WORK ITEM: The needed output is the run of lines below from the one containing "- [XAF - How" through the one containing "El detallado de", copied exactly and free of pictures.

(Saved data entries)
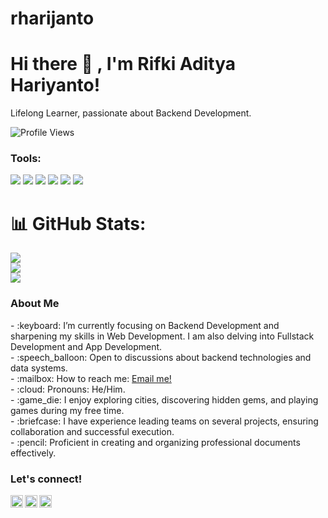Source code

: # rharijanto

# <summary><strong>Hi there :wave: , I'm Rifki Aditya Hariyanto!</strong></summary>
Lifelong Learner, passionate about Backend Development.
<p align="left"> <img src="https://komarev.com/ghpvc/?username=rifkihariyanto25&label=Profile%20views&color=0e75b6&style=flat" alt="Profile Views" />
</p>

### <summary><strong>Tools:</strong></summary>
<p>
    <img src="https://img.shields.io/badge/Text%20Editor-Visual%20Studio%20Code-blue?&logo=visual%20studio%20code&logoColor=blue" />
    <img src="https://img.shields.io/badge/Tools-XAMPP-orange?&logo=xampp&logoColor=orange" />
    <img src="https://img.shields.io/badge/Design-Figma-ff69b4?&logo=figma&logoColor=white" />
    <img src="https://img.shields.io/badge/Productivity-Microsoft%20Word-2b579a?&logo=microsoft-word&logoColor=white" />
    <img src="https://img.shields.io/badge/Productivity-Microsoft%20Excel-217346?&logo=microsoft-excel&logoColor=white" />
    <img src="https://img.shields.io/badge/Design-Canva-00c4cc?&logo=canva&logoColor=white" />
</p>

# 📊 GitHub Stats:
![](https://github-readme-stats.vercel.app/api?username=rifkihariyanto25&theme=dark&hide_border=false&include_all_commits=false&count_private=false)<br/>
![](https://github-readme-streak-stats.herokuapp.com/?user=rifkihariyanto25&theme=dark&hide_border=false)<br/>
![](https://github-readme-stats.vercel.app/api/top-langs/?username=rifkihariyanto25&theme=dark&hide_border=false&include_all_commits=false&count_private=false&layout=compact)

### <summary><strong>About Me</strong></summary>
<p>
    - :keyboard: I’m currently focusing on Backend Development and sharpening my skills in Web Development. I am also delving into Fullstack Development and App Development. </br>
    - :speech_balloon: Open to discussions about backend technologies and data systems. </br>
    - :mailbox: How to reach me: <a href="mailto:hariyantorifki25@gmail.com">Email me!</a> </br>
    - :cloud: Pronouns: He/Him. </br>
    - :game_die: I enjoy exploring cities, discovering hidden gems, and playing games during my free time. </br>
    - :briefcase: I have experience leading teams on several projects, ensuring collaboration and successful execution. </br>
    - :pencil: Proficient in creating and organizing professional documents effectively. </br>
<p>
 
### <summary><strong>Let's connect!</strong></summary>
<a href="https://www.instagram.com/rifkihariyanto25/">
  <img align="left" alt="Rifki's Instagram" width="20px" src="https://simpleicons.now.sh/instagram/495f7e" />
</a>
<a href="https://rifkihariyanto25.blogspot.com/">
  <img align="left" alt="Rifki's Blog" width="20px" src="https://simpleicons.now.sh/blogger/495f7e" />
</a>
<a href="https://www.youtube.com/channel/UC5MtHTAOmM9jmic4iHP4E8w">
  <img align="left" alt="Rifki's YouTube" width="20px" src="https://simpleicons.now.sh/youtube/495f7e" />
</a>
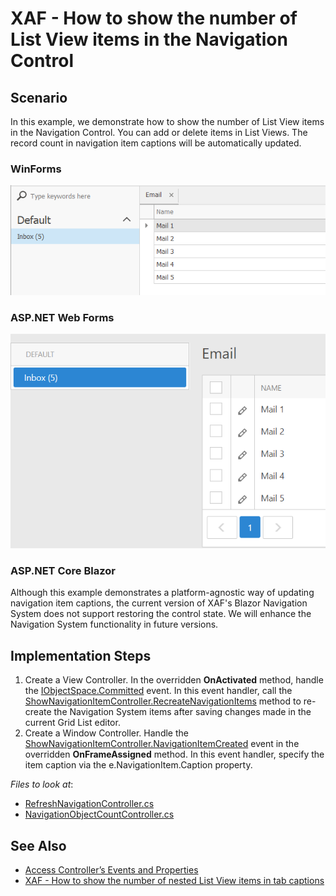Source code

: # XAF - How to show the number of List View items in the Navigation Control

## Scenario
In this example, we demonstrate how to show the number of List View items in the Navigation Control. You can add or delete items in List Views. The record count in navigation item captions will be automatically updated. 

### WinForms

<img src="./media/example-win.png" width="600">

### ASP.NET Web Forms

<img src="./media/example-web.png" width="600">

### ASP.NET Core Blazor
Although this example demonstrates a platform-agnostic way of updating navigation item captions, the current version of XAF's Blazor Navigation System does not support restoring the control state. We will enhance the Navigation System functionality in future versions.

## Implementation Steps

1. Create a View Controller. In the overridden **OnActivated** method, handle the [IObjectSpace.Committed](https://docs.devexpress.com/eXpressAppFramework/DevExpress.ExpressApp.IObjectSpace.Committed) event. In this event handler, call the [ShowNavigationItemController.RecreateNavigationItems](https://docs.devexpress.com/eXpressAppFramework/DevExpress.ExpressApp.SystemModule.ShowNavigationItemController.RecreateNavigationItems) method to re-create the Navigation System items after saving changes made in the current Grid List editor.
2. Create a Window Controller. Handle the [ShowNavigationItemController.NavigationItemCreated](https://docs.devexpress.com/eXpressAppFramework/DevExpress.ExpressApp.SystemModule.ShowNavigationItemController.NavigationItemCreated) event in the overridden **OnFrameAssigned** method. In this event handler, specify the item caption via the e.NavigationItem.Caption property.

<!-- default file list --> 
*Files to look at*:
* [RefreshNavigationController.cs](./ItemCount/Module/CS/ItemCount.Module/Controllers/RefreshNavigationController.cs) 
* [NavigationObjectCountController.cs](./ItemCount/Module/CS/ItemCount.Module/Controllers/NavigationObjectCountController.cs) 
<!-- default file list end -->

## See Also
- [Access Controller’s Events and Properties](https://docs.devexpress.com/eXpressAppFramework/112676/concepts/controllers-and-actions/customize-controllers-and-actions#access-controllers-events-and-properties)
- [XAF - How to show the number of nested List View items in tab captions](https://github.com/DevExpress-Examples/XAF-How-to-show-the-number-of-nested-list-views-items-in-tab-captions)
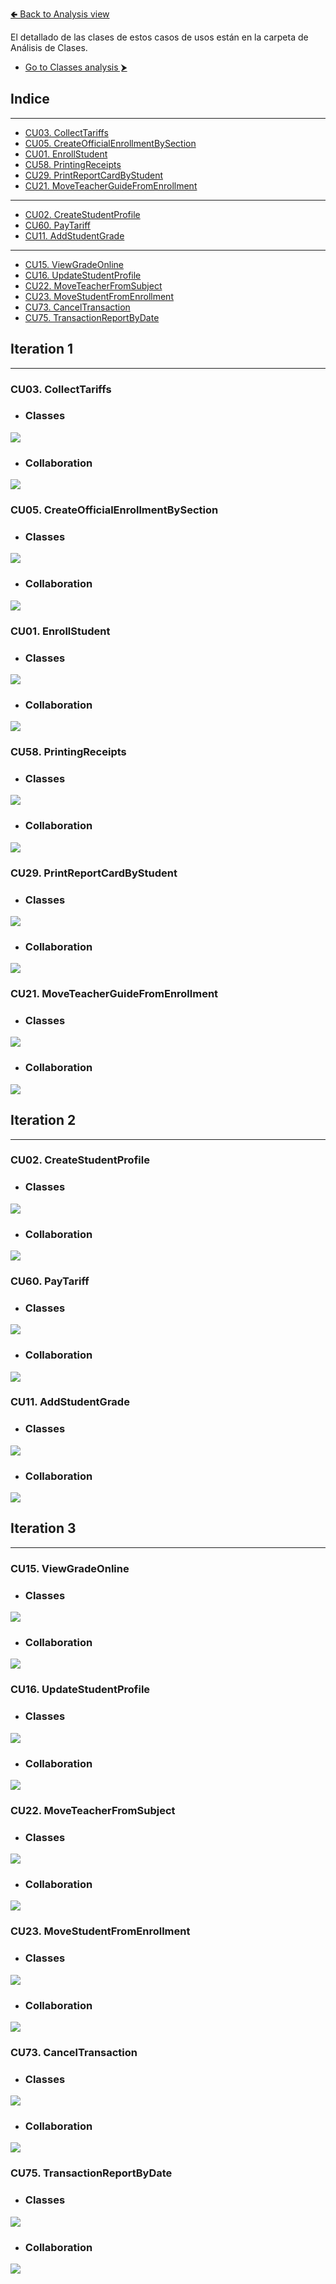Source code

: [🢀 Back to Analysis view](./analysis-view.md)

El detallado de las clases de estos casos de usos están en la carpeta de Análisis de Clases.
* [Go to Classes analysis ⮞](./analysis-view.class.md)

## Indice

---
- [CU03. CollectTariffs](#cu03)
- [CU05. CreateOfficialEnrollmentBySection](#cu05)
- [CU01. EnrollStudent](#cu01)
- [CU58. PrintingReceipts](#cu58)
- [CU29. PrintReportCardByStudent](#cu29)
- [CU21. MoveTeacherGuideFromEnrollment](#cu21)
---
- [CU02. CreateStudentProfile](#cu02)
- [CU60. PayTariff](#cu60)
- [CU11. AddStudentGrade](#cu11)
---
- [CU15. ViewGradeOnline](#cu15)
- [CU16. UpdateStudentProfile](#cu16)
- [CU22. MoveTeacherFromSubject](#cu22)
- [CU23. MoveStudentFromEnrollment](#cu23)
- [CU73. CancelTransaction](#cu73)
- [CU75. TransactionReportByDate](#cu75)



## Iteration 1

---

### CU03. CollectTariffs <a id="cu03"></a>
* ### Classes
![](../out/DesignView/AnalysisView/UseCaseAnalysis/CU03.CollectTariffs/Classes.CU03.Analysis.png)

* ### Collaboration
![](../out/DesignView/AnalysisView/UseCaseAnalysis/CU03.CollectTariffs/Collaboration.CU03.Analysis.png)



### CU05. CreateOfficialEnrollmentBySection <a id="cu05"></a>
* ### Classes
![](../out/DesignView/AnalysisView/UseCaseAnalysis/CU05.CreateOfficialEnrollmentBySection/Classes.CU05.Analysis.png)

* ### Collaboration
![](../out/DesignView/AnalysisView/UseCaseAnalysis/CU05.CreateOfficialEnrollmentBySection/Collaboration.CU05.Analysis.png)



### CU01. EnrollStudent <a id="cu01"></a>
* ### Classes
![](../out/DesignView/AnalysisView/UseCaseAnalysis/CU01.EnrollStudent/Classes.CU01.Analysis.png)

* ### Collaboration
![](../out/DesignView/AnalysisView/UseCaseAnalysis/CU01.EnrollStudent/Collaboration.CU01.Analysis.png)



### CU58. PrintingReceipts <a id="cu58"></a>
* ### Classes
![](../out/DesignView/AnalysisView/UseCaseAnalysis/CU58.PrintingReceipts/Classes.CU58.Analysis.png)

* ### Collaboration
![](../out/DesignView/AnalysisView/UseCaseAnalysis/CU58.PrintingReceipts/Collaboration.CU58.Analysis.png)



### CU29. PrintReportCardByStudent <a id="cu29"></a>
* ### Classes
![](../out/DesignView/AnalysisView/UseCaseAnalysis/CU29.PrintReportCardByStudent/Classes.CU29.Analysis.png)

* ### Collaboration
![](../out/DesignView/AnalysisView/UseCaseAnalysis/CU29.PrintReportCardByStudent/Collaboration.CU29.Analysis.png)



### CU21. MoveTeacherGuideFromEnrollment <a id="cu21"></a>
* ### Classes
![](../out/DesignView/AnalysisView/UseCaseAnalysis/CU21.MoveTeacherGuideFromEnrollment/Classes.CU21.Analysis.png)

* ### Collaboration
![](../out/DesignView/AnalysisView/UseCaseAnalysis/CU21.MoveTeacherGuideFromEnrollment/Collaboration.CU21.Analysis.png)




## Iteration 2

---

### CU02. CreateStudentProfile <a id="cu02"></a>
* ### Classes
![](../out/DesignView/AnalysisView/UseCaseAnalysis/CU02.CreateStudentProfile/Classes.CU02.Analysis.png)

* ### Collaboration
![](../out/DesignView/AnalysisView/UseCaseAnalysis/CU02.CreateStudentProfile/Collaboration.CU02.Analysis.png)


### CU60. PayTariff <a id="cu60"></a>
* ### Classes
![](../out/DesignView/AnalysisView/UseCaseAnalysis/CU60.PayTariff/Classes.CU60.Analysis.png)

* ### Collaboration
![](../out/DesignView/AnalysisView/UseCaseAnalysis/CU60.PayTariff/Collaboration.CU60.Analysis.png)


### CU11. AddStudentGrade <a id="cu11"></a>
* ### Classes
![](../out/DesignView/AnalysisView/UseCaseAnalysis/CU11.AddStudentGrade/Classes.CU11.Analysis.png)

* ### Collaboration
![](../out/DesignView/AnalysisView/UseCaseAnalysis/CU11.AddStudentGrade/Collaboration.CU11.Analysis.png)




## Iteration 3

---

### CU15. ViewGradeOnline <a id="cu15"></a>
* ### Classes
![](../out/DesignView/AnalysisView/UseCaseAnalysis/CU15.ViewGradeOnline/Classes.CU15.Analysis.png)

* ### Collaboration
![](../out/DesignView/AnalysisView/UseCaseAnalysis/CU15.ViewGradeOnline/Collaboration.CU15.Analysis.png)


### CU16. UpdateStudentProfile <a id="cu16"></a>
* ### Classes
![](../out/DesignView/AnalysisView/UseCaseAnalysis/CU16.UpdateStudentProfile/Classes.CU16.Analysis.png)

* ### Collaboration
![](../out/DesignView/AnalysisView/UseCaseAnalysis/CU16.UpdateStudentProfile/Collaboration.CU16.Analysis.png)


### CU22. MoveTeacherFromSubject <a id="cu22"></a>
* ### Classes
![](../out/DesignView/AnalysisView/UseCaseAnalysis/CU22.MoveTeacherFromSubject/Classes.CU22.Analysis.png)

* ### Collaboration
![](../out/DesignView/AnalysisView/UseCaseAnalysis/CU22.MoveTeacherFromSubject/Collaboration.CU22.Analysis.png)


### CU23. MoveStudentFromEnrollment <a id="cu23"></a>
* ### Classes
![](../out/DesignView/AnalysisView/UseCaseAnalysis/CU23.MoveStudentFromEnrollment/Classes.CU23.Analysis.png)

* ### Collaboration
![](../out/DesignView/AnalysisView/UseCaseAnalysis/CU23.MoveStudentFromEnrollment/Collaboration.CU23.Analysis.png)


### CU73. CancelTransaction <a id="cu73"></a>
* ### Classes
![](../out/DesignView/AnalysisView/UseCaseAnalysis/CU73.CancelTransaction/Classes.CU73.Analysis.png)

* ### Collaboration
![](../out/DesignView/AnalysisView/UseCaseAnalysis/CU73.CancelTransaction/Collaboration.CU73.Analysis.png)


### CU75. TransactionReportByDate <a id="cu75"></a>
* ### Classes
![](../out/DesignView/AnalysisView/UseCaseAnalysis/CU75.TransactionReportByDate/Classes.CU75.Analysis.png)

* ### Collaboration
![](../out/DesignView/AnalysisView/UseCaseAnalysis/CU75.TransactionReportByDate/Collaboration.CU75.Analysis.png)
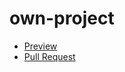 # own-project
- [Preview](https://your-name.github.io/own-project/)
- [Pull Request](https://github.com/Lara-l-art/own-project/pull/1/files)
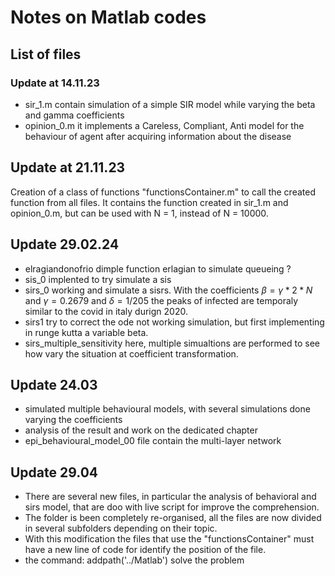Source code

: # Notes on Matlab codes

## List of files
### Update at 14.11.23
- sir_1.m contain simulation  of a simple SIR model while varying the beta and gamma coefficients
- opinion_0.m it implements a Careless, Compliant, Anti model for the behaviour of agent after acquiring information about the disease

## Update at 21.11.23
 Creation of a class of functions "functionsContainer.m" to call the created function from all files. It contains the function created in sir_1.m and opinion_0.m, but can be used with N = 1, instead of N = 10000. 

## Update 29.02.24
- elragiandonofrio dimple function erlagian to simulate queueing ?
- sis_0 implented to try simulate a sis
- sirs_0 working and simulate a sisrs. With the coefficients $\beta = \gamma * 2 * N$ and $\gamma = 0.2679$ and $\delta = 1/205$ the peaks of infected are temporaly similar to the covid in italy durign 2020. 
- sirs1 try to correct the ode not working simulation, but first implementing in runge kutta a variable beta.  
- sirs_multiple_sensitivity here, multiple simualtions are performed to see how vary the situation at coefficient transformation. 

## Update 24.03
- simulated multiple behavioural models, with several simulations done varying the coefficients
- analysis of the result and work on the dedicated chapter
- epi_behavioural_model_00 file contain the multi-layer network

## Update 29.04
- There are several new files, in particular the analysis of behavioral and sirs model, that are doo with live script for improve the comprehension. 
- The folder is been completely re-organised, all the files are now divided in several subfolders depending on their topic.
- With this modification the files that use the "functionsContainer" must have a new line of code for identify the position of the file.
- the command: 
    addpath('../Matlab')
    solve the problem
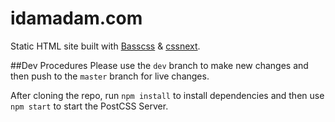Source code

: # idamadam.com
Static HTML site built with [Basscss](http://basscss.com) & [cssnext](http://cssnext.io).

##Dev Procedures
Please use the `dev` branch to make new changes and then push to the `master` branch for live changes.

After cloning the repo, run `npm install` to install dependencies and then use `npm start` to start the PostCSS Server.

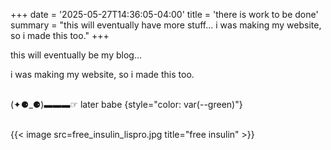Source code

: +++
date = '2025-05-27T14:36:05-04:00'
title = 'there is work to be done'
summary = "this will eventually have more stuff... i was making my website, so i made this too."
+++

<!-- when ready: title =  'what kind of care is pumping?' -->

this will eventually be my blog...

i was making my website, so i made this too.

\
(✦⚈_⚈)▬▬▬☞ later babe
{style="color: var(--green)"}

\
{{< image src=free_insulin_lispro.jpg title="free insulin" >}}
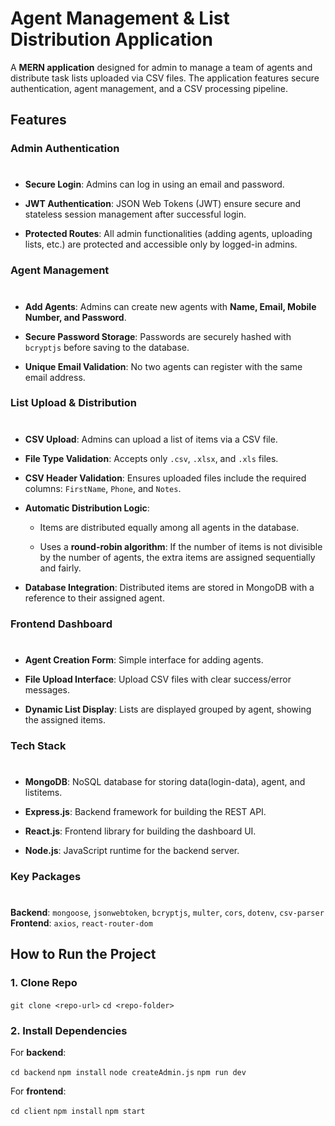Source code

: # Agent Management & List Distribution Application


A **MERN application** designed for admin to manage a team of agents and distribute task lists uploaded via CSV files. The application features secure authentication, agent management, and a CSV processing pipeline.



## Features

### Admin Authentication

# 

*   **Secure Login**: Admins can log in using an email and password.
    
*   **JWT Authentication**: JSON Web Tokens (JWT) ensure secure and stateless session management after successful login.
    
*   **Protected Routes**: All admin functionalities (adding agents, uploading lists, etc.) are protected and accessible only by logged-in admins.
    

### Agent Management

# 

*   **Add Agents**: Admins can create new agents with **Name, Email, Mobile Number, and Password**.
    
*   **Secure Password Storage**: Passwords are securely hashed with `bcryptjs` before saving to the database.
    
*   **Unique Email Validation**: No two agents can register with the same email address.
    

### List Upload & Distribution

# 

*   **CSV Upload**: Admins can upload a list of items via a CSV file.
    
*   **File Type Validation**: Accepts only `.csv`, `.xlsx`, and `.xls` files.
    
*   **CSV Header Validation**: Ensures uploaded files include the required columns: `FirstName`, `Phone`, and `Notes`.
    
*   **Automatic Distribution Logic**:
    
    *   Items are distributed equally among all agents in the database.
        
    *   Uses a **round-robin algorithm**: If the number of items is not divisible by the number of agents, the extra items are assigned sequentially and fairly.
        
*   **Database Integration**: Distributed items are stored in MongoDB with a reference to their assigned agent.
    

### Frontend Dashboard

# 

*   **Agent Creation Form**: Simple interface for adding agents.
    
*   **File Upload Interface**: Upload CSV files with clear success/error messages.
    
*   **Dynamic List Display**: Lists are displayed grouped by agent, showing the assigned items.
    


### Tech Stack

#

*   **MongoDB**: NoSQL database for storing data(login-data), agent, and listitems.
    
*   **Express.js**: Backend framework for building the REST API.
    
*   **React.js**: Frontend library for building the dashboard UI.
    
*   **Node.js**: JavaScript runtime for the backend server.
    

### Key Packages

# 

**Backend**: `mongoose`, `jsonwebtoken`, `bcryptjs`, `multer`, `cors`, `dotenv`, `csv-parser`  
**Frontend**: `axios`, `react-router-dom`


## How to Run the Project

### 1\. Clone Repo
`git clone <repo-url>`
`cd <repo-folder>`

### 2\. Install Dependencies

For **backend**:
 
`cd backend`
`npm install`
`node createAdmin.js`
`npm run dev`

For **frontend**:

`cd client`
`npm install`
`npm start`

REPLY:
- [XAF - How to show the number of nested List View items in tab captions](https://github.com/DevExpress-Examples/XAF-How-to-show-the-number-of-nested-list-views-items-in-tab-captions)
Source code

: [🢀 Back to Analysis view](./analysis-view.md)

El detallado de las clases de estos casos de usos están en la carpeta de Análisis de Clases.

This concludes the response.